Tepat ketika Sam menghadap ke depan, Mr. Pearson sudah berada di samping mejanya.
"Nah," Mr. Pearson menatap Sam dengan senyuman yang berbahaya, "siapa namamu, Nak?" Dosen tua itu membuka buku absen di tangannya. Rupanya kali ini ia lebih memilih Sam sebagai sasaran alih-alih diriku.
Seharusnya Sam berada di kelas yang berbeda denganku---dia mengambil jurusan Manajemen Bisnis, sementara aku Manajemen Pemasaran.
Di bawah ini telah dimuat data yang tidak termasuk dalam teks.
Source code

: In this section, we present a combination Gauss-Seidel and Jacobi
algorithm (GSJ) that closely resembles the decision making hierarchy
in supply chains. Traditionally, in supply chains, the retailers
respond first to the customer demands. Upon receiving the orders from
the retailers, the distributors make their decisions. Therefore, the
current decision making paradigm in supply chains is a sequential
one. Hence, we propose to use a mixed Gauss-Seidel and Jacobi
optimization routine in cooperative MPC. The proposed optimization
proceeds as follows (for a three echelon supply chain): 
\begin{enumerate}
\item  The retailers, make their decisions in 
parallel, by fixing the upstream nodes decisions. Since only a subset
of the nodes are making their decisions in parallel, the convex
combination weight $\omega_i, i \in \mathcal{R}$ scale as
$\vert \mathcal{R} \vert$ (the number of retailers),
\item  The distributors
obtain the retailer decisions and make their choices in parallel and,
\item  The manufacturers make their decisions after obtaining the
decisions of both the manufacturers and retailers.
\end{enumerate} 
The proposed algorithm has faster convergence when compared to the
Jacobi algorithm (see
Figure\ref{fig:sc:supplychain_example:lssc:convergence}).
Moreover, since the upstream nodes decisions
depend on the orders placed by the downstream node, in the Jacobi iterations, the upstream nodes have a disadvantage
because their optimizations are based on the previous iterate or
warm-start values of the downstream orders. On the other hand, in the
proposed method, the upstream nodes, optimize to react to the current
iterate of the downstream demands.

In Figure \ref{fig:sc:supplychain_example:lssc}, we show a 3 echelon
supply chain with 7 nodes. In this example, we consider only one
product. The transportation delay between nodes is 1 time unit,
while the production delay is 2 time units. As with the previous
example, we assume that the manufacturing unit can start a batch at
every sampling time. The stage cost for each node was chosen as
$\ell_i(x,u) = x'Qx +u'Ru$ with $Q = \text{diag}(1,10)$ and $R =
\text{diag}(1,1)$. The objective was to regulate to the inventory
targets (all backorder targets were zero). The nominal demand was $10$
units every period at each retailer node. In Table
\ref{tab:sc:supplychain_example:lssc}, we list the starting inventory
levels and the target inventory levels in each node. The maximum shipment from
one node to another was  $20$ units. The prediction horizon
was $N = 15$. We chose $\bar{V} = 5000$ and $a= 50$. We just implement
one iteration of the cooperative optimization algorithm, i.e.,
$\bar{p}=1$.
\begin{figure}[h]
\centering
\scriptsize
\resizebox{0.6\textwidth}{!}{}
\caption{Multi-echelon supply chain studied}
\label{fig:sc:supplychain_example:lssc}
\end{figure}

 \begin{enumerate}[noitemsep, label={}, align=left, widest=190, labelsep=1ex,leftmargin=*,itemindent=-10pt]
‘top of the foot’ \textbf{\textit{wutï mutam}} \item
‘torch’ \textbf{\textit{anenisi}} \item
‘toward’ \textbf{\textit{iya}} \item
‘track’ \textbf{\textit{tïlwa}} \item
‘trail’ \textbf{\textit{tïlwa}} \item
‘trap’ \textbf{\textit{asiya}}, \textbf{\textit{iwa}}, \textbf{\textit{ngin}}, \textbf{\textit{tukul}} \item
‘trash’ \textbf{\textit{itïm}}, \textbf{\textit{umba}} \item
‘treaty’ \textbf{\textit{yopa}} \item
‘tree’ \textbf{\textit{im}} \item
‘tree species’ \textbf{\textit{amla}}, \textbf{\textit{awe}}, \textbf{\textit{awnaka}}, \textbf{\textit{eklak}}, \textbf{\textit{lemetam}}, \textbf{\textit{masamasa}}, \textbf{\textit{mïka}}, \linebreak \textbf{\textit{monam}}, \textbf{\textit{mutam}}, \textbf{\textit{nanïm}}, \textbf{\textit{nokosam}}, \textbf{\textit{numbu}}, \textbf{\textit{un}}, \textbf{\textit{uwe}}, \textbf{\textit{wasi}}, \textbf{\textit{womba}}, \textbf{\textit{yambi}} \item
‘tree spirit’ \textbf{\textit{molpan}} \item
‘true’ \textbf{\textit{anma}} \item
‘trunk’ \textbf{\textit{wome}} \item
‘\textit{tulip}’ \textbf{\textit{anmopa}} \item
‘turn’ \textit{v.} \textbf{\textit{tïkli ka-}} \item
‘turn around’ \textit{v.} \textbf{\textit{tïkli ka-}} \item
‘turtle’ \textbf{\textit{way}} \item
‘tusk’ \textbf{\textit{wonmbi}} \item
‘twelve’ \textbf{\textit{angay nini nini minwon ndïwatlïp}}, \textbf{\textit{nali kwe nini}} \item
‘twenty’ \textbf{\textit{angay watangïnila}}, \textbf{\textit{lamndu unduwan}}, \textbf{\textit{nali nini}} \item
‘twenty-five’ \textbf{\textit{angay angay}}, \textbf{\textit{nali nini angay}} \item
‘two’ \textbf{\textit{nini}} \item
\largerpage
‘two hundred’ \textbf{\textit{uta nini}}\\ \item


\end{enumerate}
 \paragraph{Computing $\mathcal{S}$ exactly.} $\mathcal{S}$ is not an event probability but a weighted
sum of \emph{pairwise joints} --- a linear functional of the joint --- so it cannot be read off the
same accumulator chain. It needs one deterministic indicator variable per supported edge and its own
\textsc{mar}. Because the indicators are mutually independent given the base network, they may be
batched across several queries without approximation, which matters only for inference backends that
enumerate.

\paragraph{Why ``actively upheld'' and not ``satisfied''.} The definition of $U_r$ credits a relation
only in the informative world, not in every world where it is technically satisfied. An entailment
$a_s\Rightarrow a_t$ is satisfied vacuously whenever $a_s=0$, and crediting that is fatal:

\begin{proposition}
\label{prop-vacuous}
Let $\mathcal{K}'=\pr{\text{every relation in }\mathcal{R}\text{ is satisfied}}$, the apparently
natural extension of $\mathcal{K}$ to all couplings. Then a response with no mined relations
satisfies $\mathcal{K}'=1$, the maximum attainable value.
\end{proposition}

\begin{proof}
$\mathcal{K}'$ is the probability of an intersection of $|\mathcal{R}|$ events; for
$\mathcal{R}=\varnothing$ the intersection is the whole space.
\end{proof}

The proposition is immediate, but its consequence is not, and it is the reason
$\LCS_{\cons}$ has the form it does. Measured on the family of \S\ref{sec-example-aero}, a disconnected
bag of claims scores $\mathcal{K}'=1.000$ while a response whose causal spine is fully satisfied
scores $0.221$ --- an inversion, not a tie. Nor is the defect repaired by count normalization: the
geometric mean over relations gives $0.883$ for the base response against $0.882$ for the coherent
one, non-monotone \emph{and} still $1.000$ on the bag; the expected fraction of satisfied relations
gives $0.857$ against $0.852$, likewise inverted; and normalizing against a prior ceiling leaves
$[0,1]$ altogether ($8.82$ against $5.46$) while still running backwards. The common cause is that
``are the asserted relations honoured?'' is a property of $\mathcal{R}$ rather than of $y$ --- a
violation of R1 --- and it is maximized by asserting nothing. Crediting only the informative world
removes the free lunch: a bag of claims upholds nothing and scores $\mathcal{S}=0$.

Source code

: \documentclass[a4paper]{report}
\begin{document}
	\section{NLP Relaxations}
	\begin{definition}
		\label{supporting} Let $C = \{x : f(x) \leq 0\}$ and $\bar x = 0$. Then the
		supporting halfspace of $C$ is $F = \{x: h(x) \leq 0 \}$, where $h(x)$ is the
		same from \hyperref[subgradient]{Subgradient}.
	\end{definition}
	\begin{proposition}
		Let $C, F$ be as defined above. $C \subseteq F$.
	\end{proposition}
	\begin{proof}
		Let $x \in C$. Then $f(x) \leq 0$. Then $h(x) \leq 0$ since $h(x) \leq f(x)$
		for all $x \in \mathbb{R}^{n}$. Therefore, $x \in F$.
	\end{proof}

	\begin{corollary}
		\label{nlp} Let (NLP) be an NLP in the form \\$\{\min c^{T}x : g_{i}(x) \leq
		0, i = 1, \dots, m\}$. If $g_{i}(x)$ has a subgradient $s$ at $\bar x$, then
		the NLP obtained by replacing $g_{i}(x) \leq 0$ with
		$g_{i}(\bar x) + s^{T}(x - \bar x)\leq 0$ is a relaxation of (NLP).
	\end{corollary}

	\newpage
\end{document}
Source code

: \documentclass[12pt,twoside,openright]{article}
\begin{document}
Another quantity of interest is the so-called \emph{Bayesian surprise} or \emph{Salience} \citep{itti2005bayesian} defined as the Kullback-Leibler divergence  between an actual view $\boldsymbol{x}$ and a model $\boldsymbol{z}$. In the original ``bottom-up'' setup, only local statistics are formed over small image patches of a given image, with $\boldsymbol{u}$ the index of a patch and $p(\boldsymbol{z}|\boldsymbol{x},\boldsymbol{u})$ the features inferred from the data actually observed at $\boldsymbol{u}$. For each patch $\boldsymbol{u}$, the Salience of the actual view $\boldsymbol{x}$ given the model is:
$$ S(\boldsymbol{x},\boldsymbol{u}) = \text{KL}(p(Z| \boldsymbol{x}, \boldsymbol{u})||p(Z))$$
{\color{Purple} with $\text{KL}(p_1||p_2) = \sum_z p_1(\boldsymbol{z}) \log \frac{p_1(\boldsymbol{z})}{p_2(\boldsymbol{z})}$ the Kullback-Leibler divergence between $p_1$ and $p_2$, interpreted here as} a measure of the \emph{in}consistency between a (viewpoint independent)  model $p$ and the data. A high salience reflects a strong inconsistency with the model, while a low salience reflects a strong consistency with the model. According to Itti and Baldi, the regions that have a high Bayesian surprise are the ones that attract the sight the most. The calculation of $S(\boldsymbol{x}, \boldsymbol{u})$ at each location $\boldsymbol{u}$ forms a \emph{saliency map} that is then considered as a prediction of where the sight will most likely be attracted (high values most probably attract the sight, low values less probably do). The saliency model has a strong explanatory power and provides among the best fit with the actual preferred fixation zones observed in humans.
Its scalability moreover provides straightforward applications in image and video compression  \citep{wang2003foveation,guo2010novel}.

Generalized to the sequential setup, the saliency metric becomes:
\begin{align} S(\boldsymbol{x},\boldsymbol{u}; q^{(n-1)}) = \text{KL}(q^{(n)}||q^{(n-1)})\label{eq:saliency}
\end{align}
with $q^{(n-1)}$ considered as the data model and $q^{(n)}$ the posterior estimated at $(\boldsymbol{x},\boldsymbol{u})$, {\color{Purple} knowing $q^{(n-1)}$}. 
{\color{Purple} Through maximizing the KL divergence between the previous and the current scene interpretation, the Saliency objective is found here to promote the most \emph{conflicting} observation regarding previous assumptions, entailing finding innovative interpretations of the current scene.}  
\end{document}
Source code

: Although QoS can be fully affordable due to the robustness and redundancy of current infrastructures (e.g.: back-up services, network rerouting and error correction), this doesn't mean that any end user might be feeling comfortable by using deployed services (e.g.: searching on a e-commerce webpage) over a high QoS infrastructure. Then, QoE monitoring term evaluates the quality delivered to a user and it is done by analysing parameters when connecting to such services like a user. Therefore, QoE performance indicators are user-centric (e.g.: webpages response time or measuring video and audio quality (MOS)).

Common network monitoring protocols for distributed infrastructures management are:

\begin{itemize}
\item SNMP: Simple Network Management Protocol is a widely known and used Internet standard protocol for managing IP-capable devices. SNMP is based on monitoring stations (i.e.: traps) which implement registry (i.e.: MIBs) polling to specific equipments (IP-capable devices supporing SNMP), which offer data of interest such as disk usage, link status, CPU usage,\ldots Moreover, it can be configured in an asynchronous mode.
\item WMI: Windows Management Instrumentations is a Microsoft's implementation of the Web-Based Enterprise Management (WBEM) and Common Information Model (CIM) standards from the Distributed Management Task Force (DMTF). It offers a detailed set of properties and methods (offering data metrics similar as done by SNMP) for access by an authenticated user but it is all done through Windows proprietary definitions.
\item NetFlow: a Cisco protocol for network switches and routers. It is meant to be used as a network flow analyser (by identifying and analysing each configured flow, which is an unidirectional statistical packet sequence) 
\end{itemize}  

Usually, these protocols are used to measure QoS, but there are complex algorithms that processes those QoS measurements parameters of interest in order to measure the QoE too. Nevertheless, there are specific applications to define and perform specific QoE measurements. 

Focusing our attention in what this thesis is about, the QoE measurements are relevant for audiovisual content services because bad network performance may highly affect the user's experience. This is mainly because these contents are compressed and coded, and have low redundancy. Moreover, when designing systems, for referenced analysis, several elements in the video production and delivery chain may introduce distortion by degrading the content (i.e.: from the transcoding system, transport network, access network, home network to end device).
Tapi terkadang ketika Sam bosan, ia menyusup ke kelasku, setelah meminta salah satu teman sekelasnya untuk menandatangani absennya. Tidak ada yang menyadari hal ini selain kami dan teman-teman sekelas yang tampaknya tidak keberatan dengan kehadirannya.
Aku sudah menegurnya beberapa kali, tapi tetap saja Sam membandel. Walaupun sebenarnya aku tidak terlalu keberatan, karena dengan kehadiran Sam, setidaknya aku punya teman dekat---baiklah, pacar.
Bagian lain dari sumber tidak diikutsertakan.